Y así, todo su círculo social supo del evento, y esa noche llegó una multitud.
En cuanto Yanet llegó al lugar de la fiesta, Julián la abrazó por la cintura y sacó dos contratos de compra de automóviles. Primero le entregó uno a ella, mirándola con sus profundos ojos negros, mientras decía:
—El superdeportivo de la última vez siempre sentí que no era suficiente para ti. Así que encargué otro.
Dicho esto, se volvió hacia Sofía, quien estaba vestido de manera encantadora, con un aire casi angelical, y le ofreció el contrato original del Lamborghini, diciéndole suavemente:
—Sofía, este coche originalmente era para tu cuñada, pero, ahora que ella tiene uno nuevo, quiero regalártelo. Aunque quizás no sea suficiente para ti.
Sofía recibió el contrato con una sonrisa imposible disimular.
—No importa, hoy ella es la estrella.
A pesar de sus palabras, cualquiera podía notar que el Lamborghini superdeportivo que Julián le había dado era una edición limitada nacional. En cambio, el coche superdeportivo que le había comprado a Yanet no era más que un coche deportivo común, aunque costoso.
Los murmullos no se hicieron esperar:
—¿De verdad Julián se va a casar con Yanet?
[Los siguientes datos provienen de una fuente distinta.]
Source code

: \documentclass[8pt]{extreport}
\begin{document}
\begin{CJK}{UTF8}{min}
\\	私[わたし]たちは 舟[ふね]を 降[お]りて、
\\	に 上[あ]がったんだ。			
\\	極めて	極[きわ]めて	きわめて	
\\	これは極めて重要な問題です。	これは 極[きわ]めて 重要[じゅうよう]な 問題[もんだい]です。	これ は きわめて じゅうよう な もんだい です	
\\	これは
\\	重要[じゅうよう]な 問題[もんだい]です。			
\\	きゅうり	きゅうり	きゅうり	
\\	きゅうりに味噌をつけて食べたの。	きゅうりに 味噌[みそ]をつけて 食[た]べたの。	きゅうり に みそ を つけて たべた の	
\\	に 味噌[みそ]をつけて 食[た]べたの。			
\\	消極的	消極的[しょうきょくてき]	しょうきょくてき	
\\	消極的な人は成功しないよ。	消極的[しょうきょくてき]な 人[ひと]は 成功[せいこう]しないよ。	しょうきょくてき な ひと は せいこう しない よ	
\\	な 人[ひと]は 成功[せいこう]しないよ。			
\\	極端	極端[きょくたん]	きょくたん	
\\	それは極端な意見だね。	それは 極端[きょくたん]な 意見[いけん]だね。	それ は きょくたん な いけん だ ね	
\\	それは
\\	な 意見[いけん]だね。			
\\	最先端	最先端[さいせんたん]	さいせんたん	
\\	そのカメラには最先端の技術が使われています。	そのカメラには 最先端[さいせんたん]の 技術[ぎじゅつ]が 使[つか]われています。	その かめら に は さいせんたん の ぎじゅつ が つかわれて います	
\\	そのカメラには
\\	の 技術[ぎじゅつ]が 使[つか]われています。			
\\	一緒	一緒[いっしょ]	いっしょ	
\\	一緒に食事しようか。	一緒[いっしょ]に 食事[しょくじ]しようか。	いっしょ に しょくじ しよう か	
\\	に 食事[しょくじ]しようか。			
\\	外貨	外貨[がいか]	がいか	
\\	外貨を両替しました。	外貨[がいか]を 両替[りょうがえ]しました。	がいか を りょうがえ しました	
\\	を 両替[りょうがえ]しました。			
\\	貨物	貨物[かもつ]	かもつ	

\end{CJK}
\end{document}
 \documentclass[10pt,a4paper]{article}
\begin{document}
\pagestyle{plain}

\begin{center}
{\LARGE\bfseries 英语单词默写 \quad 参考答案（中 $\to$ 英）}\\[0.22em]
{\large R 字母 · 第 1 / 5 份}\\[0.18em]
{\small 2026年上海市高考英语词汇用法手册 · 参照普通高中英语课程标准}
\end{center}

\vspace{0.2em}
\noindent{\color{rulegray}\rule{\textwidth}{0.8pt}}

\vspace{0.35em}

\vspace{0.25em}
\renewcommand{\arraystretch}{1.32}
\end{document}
Esta despedida de soltero es de Yanet y él, ¿por qué le anda dando regalos a Sofía?
—Con tanta explicación, está claro que el superdeportivo de edición limitada nacional era para Sofía desde el principio.
—Todos saben que a Yanet le encantan los automóviles. ¿No fue esto una jugada de Sofía para humillarla?
—Dicen que Sofía es buenísima para las carreras. Me enteré de que ella es la famosa piloto «Sin Sonido». Dicen que Julián se enamoró de ella porque «Sin Sonido» le salvó la vida en una carrera...
Yanet, sentada en un rincón, escuchó tranquila todos los comentarios y frunció el ceño…
¿Sin Sonido…? ¿Acaso no era ella misma?